WHAT IS EXPECTED —
Search the listing for the word "table". Copy every line where it is found.

RECORDS SUPPLIED —

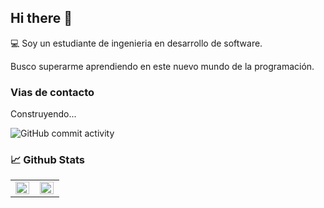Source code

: ## Hi there 👋

:computer: Soy un estudiante de ingenieria en desarrollo de software.

Busco superarme aprendiendo en este nuevo mundo de la programación.

### Vias de contacto

Construyendo...

![GitHub commit activity](https://img.shields.io/github/commit-activity/m/herbecanto/herbecanto)

<h3>📈 Github Stats</h3>
<table><tr><td valign="top" width="50%">

<img src="https://github-readme-stats.vercel.app/api?username=crontreras1&show_icons=true&count_private=true&hide_border=true" align="left" style="width: 97%" />

</td><td valign="top" width="50%">

<img src="https://github-readme-stats.vercel.app/api/top-langs/?username=crontreras1&hide_border=true&layout=compact" align="left" style="width: 97%" />

</td></tr></table>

YOUR RESPONSE —
<table><tr><td valign="top" width="50%">
</td></tr></table>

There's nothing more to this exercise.